Arkansas is taking some quick stop-gap measures to shore up the state budget in the face of shortfalls due to COVID-19. The state was projected to see a $353 million budget deficit by the end of this fiscal year (June) due to an extension of income tax deadlines and as a result of economic activity grinding to a standstill across much of the state and the world. The Arkansas Legislature came together swiftly to create a $173 million COVID-19 Rainy Day Fund. However, that still leaves state services facing the prospect of cutbacks, required by the state’s balanced budget amendment.

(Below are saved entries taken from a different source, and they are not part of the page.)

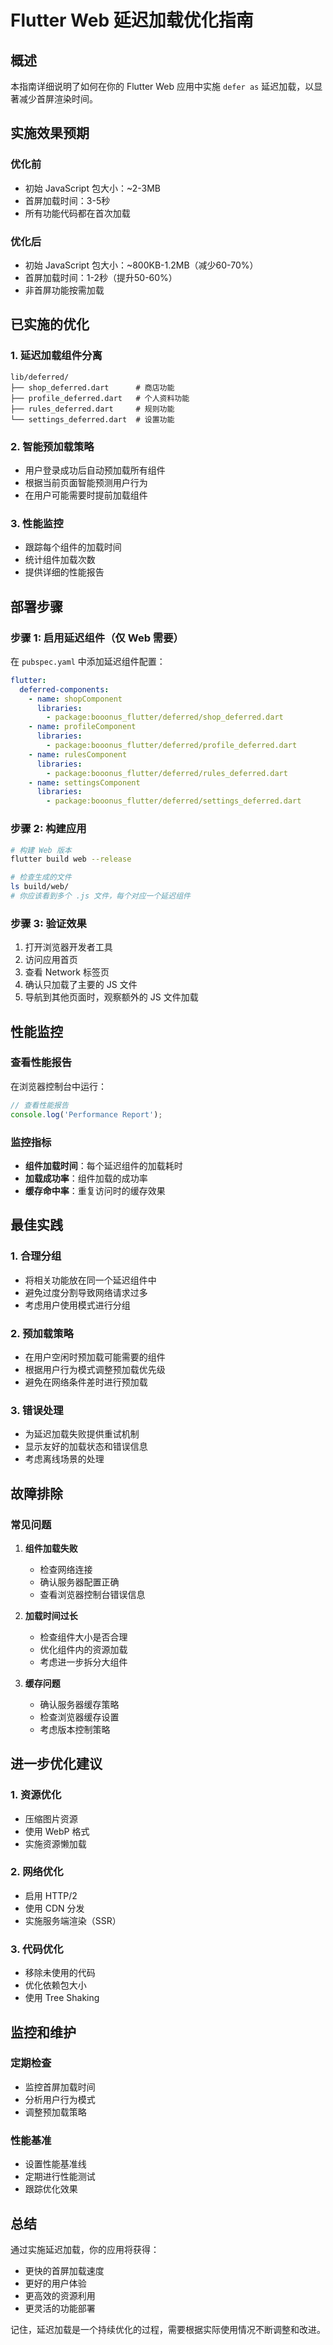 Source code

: # Flutter Web 延迟加载优化指南

## 概述

本指南详细说明了如何在你的 Flutter Web 应用中实施 `defer as` 延迟加载，以显著减少首屏渲染时间。

## 实施效果预期

### 优化前
- 初始 JavaScript 包大小：~2-3MB
- 首屏加载时间：3-5秒
- 所有功能代码都在首次加载

### 优化后
- 初始 JavaScript 包大小：~800KB-1.2MB（减少60-70%）
- 首屏加载时间：1-2秒（提升50-60%）
- 非首屏功能按需加载

## 已实施的优化

### 1. 延迟加载组件分离
```
lib/deferred/
├── shop_deferred.dart      # 商店功能
├── profile_deferred.dart   # 个人资料功能
├── rules_deferred.dart     # 规则功能
└── settings_deferred.dart  # 设置功能
```

### 2. 智能预加载策略
- 用户登录成功后自动预加载所有组件
- 根据当前页面智能预测用户行为
- 在用户可能需要时提前加载组件

### 3. 性能监控
- 跟踪每个组件的加载时间
- 统计组件加载次数
- 提供详细的性能报告

## 部署步骤

### 步骤 1: 启用延迟组件（仅 Web 需要）

在 `pubspec.yaml` 中添加延迟组件配置：

```yaml
flutter:
  deferred-components:
    - name: shopComponent
      libraries:
        - package:booonus_flutter/deferred/shop_deferred.dart
    - name: profileComponent
      libraries:
        - package:booonus_flutter/deferred/profile_deferred.dart
    - name: rulesComponent
      libraries:
        - package:booonus_flutter/deferred/rules_deferred.dart
    - name: settingsComponent
      libraries:
        - package:booonus_flutter/deferred/settings_deferred.dart
```

### 步骤 2: 构建应用

```bash
# 构建 Web 版本
flutter build web --release

# 检查生成的文件
ls build/web/
# 你应该看到多个 .js 文件，每个对应一个延迟组件
```

### 步骤 3: 验证效果

1. 打开浏览器开发者工具
2. 访问应用首页
3. 查看 Network 标签页
4. 确认只加载了主要的 JS 文件
5. 导航到其他页面时，观察额外的 JS 文件加载

## 性能监控

### 查看性能报告

在浏览器控制台中运行：
```javascript
// 查看性能报告
console.log('Performance Report');
```

### 监控指标

- **组件加载时间**：每个延迟组件的加载耗时
- **加载成功率**：组件加载的成功率
- **缓存命中率**：重复访问时的缓存效果

## 最佳实践

### 1. 合理分组
- 将相关功能放在同一个延迟组件中
- 避免过度分割导致网络请求过多
- 考虑用户使用模式进行分组

### 2. 预加载策略
- 在用户空闲时预加载可能需要的组件
- 根据用户行为模式调整预加载优先级
- 避免在网络条件差时进行预加载

### 3. 错误处理
- 为延迟加载失败提供重试机制
- 显示友好的加载状态和错误信息
- 考虑离线场景的处理

## 故障排除

### 常见问题

1. **组件加载失败**
   - 检查网络连接
   - 确认服务器配置正确
   - 查看浏览器控制台错误信息

2. **加载时间过长**
   - 检查组件大小是否合理
   - 优化组件内的资源加载
   - 考虑进一步拆分大组件

3. **缓存问题**
   - 确认服务器缓存策略
   - 检查浏览器缓存设置
   - 考虑版本控制策略

## 进一步优化建议

### 1. 资源优化
- 压缩图片资源
- 使用 WebP 格式
- 实施资源懒加载

### 2. 网络优化
- 启用 HTTP/2
- 使用 CDN 分发
- 实施服务端渲染（SSR）

### 3. 代码优化
- 移除未使用的代码
- 优化依赖包大小
- 使用 Tree Shaking

## 监控和维护

### 定期检查
- 监控首屏加载时间
- 分析用户行为模式
- 调整预加载策略

### 性能基准
- 设置性能基准线
- 定期进行性能测试
- 跟踪优化效果

## 总结

通过实施延迟加载，你的应用将获得：
- 更快的首屏加载速度
- 更好的用户体验
- 更高效的资源利用
- 更灵活的功能部署

记住，延迟加载是一个持续优化的过程，需要根据实际使用情况不断调整和改进。
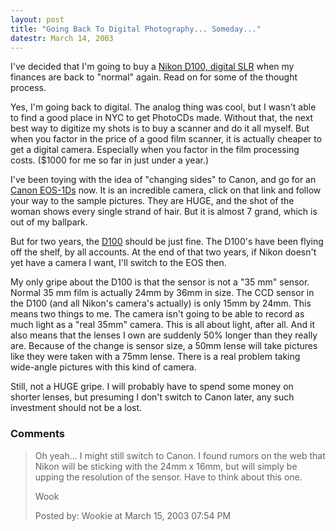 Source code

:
 ```yaml
---
layout: post
title: "Going Back To Digital Photography... Someday..."
datestr: March 14, 2003
---
```


I've decided that I'm going to buy a <a href="http://www.nikonusa.com/usa_product/product.jsp?cat=1&grp=2&productNr=25206">Nikon D100, digital SLR</a> when my finances are back to "normal" again. Read on for some of the thought process.

Yes, I'm going back to digital.  The analog thing was cool, but I wasn't able to find a good place in NYC to get PhotoCDs made.  Without that, the next best way to digitize my shots is to buy a scanner and do it all myself.  But when you factor in the price of a good film scanner, it is actually cheaper to get a digital camera.  Especially when you factor in the film processing costs.  ($1000 for me so far in just under a year.)

I've been toying with the idea of "changing sides" to Canon, and go for an <a href="http://www.canon.co.jp/Imaging/EOS1DS/index.html">Canon EOS-1Ds</a> now.  It is an incredible camera, click on that link and follow your way to the sample pictures.  They are HUGE, and the shot of the woman shows every single strand of hair.  But it is almost 7 grand, which is out of my ballpark.

But for two years, the <a href="http://www.nikonusa.com/usa_product/product.jsp?cat=1&grp=2&productNr=25206">D100</a> should be just fine.  The D100's have been flying off the shelf, by all accounts.  At the end of that two years, if Nikon doesn't yet have a camera I want, I'll switch to the EOS then.

My only gripe about the D100 is that the sensor is not a "35 mm" sensor.  Normal 35 mm film is actually 24mm by 36mm in size.  The CCD sensor in the D100 (and all Nikon's camera's actually) is only 15mm by 24mm.  This means two things to me.  The camera isn't going to be able to record as much light as a "real 35mm" camera.  This is all about light, after all.  And it also means that the lenses I own are suddenly 50% longer than they really are.  Because of the change is sensor size, a 50mm lense will take pictures like they were taken with a 75mm lense.  There is a real problem taking wide-angle pictures with this kind of camera.

Still, not a HUGE gripe.  I will probably have to spend some money on shorter lenses, but presuming I don't switch to Canon later, any such investment should not be a lost.

### Comments

<blockquote>
Oh yeah... I might still switch to Canon.  I found rumors on the web that Nikon will be sticking with the 24mm x 16mm, but will simply be upping the resolution of the sensor.  Have to think about this one.

Wook
<div class="post-meta">Posted by: Wookie at March 15, 2003 07:54 PM</div> </blockquote>

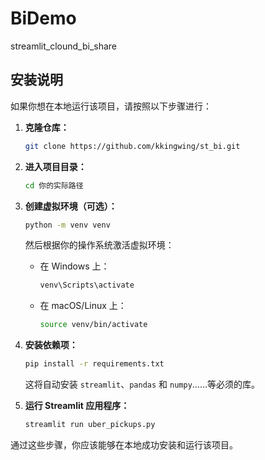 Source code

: # BiDemo
streamlit_clound_bi_share


## 安装说明

如果你想在本地运行该项目，请按照以下步骤进行：

1. **克隆仓库：**
    ```bash
    git clone https://github.com/kkingwing/st_bi.git
    ```

1. **进入项目目录：**
    ```bash
    cd 你的实际路径
    ```

2. **创建虚拟环境（可选）：**
    ```bash
    python -m venv venv
    ```

    然后根据你的操作系统激活虚拟环境：
    - 在 Windows 上：
      ```bash
      venv\Scripts\activate
      ```
    - 在 macOS/Linux 上：
      ```bash
      source venv/bin/activate
      ```

3. **安装依赖项：**
    ```bash
    pip install -r requirements.txt
    ```

    这将自动安装 `streamlit`、`pandas` 和 `numpy`……等必须的库。


4. **运行 Streamlit 应用程序：**
    ```bash
    streamlit run uber_pickups.py
    ```

通过这些步骤，你应该能够在本地成功安装和运行该项目。
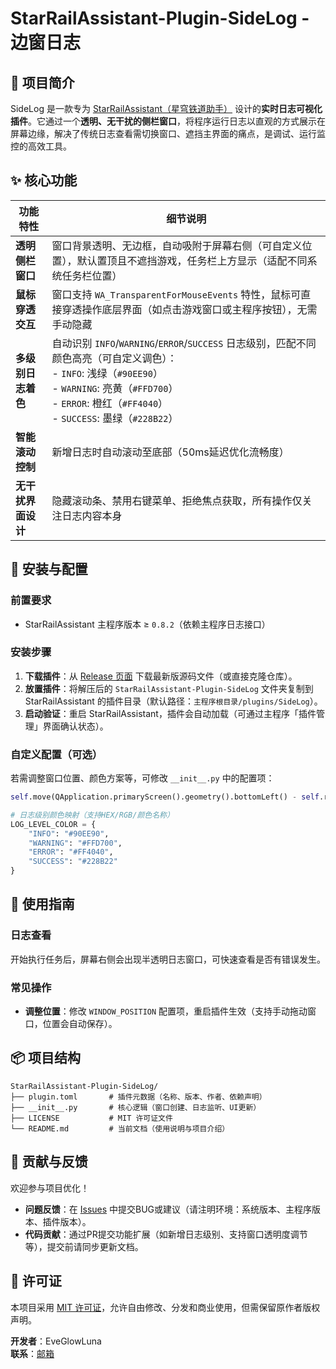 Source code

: 
# StarRailAssistant-Plugin-SideLog - 边窗日志  


## 📌 项目简介  
SideLog 是一款专为 [StarRailAssistant（星穹铁道助手）](https://github.com/Shasnow/StarRailAssistant) 设计的**实时日志可视化插件**。它通过一个**透明、无干扰的侧栏窗口**，将程序运行日志以直观的方式展示在屏幕边缘，解决了传统日志查看需切换窗口、遮挡主界面的痛点，是调试、运行监控的高效工具。  


## ✨ 核心功能  
| 功能特性 | 细节说明 |  
|----------|----------|  
| **透明侧栏窗口** | 窗口背景透明、无边框，自动吸附于屏幕右侧（可自定义位置），默认置顶且不遮挡游戏，任务栏上方显示（适配不同系统任务栏位置） |  
| **鼠标穿透交互** | 窗口支持 `WA_TransparentForMouseEvents` 特性，鼠标可直接穿透操作底层界面（如点击游戏窗口或主程序按钮），无需手动隐藏 |  
| **多级别日志着色** | 自动识别 `INFO`/`WARNING`/`ERROR`/`SUCCESS` 日志级别，匹配不同颜色高亮（可自定义调色）：<br>- `INFO`: 浅绿（`#90EE90`）<br>- `WARNING`: 亮黄（`#FFD700`）<br>- `ERROR`: 橙红（`#FF4040`）<br>- `SUCCESS`: 墨绿（`#228B22`） |  
| **智能滚动控制** | 新增日志时自动滚动至底部（50ms延迟优化流畅度） |  
| **无干扰界面设计** | 隐藏滚动条、禁用右键菜单、拒绝焦点获取，所有操作仅关注日志内容本身 |  


## 🚀 安装与配置  

### 前置要求  
- StarRailAssistant 主程序版本 ≥ `0.8.2`（依赖主程序日志接口）    


### 安装步骤  
1. **下载插件**：从 [Release 页面](https://github.com/EveGlowLuna/StarRailAssistant-Plugin-SideLog/releases) 下载最新版源码文件（或直接克隆仓库）。  
2. **放置插件**：将解压后的 `StarRailAssistant-Plugin-SideLog` 文件夹复制到 StarRailAssistant 的插件目录（默认路径：`主程序根目录/plugins/SideLog`）。  
3. **启动验证**：重启 StarRailAssistant，插件会自动加载（可通过主程序「插件管理」界面确认状态）。  


### 自定义配置（可选）  
若需调整窗口位置、颜色方案等，可修改 `__init__.py` 中的配置项：  
```python  
self.move(QApplication.primaryScreen().geometry().bottomLeft() - self.rect().bottomLeft() + QPoint(0, -300))  # 定位窗口到屏幕底部任务栏上方

# 日志级别颜色映射（支持HEX/RGB/颜色名称）  
LOG_LEVEL_COLOR = {  
    "INFO": "#90EE90",  
    "WARNING": "#FFD700",  
    "ERROR": "#FF4040",  
    "SUCCESS": "#228B22"  
}  
```  


## 📖 使用指南  

### 日志查看  
开始执行任务后，屏幕右侧会出现半透明日志窗口，可快速查看是否有错误发生。


### 常见操作  
- **调整位置**：修改 `WINDOW_POSITION` 配置项，重启插件生效（支持手动拖动窗口，位置会自动保存）。  


## 📦 项目结构  
```  
StarRailAssistant-Plugin-SideLog/  
├── plugin.toml       # 插件元数据（名称、版本、作者、依赖声明）  
├── __init__.py       # 核心逻辑（窗口创建、日志监听、UI更新）  
├── LICENSE           # MIT 许可证文件  
└── README.md         # 当前文档（使用说明与项目介绍）  
```  


## 🤝 贡献与反馈  
欢迎参与项目优化！  
- **问题反馈**：在 [Issues](https://github.com/EveGlowLuna/StarRailAssistant-Plugin-SideLog/issues) 中提交BUG或建议（请注明环境：系统版本、主程序版本、插件版本）。  
- **代码贡献**：通过PR提交功能扩展（如新增日志级别、支持窗口透明度调节等），提交前请同步更新文档。  


## 📜 许可证  
本项目采用 [MIT 许可证](LICENSE)，允许自由修改、分发和商业使用，但需保留原作者版权声明。  


**开发者**：EveGlowLuna  
**联系**：[邮箱](mailto:ychen4514@outlook.com)
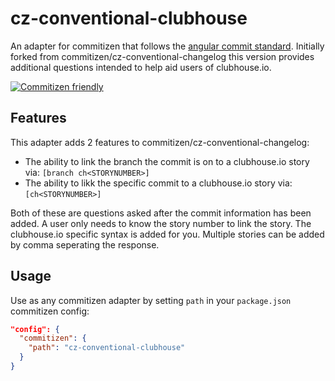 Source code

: # cz-conventional-clubhouse

An adapter for commitizen that follows the
[angular commit standard](https://github.com/conventional-changelog/conventional-changelog/blob/master/packages/conventional-changelog-angular/convention.md).
Initially forked from commitizen/cz-conventional-changelog this version provides
additional questions intended to help aid users of clubhouse.io.

[![Commitizen friendly](https://img.shields.io/badge/commitizen-friendly-brightgreen.svg)](http://commitizen.github.io/cz-cli/)

## Features

This adapter adds 2 features to commitizen/cz-conventional-changelog:

* The ability to link the branch the commit is on to a clubhouse.io story via:
  `[branch ch<STORYNUMBER>]`
* The ability to likk the specific commit to a clubhouse.io story via:
  `[ch<STORYNUMBER>]`

Both of these are questions asked after the commit information has been added. A
user only needs to know the story number to link the story. The clubhouse.io
specific syntax is added for you. Multiple stories can be added by comma
seperating the response.

## Usage

Use as any commitizen adapter by setting `path` in your `package.json`
commitizen config:

```json
"config": {
  "commitizen": {
    "path": "cz-conventional-clubhouse"
  }
}
```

The passing of this legislation into law was needed and an important, unified first step to resolve some of the issues presented by this ongoing crisis. But more support is needed to secure the future and well-being of Arkansas workers and their families in this time. The Legislature will convene for its regularly scheduled Fiscal Session on April 8. Critical budgets must be safeguarded & families and workers must receive support.
Talk Business & Politics reports…
HB 1001 and SB 2 passed both chambers on Friday unanimously. The vote was 100-0 in the House and 35-0 in the Senate. The legislation creates the fund and outlines a procedure for a six-member legislative panel to be able to convene for quick decisions on transferring funds and spending money for the pandemic emergency. Gov. Hutchinson signed the legislation into law in the capitol rotunda shortly before 1 a.m. State leaders have surplus and discretionary funds from the following sources at their disposal.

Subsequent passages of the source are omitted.